At CEDIA EXPO next week in Denver, Colorado, ReQuest also will introduce Freedom for the iQ Intelligent Music System. The ReQuest Freedom application software instantly converts any Nokia N800 “Internet Tablet” to a handheld controller with full command over a multiroom iQ system, using the familiar commands, graphics, and icons of the ReQuest TS35 in-wall touch panel controller.

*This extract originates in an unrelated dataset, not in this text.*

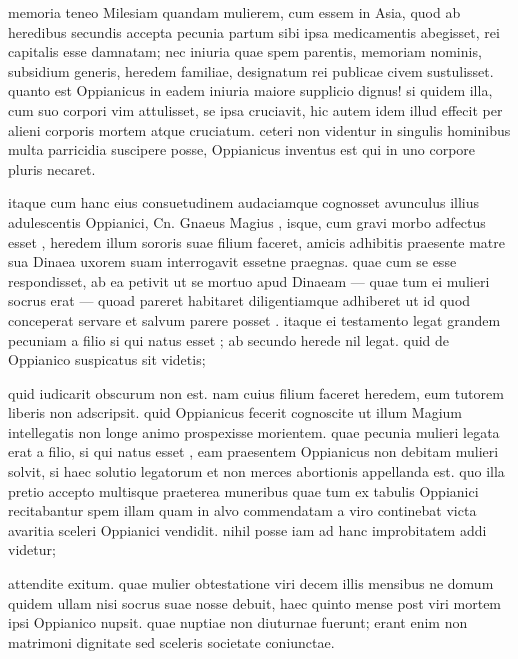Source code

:  memoria teneo Milesiam quandam mulierem, cum essem in Asia, quod ab heredibus secundis accepta pecunia partum sibi ipsa medicamentis abegisset, rei capitalis esse damnatam; nec iniuria quae spem parentis, memoriam nominis, subsidium generis, heredem familiae, designatum rei publicae civem sustulisset. quanto est Oppianicus in eadem iniuria maiore supplicio dignus! si quidem illa, cum suo corpori vim attulisset, se ipsa cruciavit, hic autem idem illud effecit per alieni corporis mortem atque cruciatum. ceteri non videntur in singulis hominibus multa parricidia suscipere posse, Oppianicus inventus est qui in uno corpore pluris necaret.

 itaque cum hanc eius consuetudinem audaciamque cognosset avunculus illius adulescentis Oppianici, Cn. Gnaeus Magius , isque, cum gravi morbo adfectus esset , heredem illum sororis suae filium faceret, amicis adhibitis praesente matre sua Dinaea uxorem suam interrogavit essetne praegnas. quae cum se esse respondisset, ab ea petivit ut se mortuo apud Dinaeam — quae tum ei mulieri socrus erat — quoad pareret habitaret diligentiamque adhiberet ut id quod conceperat servare et salvum parere posset . itaque ei testamento legat grandem pecuniam a filio si qui natus esset ; ab secundo herede nil legat. quid de Oppianico suspicatus sit videtis;

 quid iudicarit obscurum non est. nam cuius filium faceret heredem, eum tutorem liberis non adscripsit. quid Oppianicus fecerit cognoscite ut illum Magium intellegatis non longe animo prospexisse morientem. quae pecunia mulieri legata erat a filio, si qui natus esset , eam praesentem Oppianicus non debitam mulieri solvit, si haec solutio legatorum et non merces abortionis appellanda est. quo illa pretio accepto multisque praeterea muneribus quae tum ex tabulis Oppianici recitabantur spem illam quam in alvo commendatam a viro continebat victa avaritia sceleri Oppianici vendidit. nihil posse iam ad hanc improbitatem addi videtur;

 attendite exitum. quae mulier obtestatione viri decem illis mensibus ne domum quidem ullam nisi socrus suae nosse debuit, haec quinto mense post viri mortem ipsi Oppianico nupsit. quae nuptiae non diuturnae fuerunt; erant enim non matrimoni dignitate sed sceleris societate coniunctae.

The ReQuest Freedom solution transforms an N800, a handheld tablet roughly 6x3x0.5 inches and equipped with a full-color, 800×480-pixel touchscreen into a full WiFi controller for iQ. The user simply inserts the Freedom SD card into the N800’s slot, runs the included installer, and is immediately ready to enjoy a pocketable, portable, full-function iQ System touchscreen commander. The Freedom/N800 communicates via 802.11b/g WiFi in a home network, and then to the iQ Intelligent Music System, delivering full control in every way. And since Freedom utilizes precisely the same software and graphics underpinnings as ReQuest’s own TS.35 three-inch in-wall touchpanel controller, new owners will find themselves already familiar with its simple and intuitive user interface.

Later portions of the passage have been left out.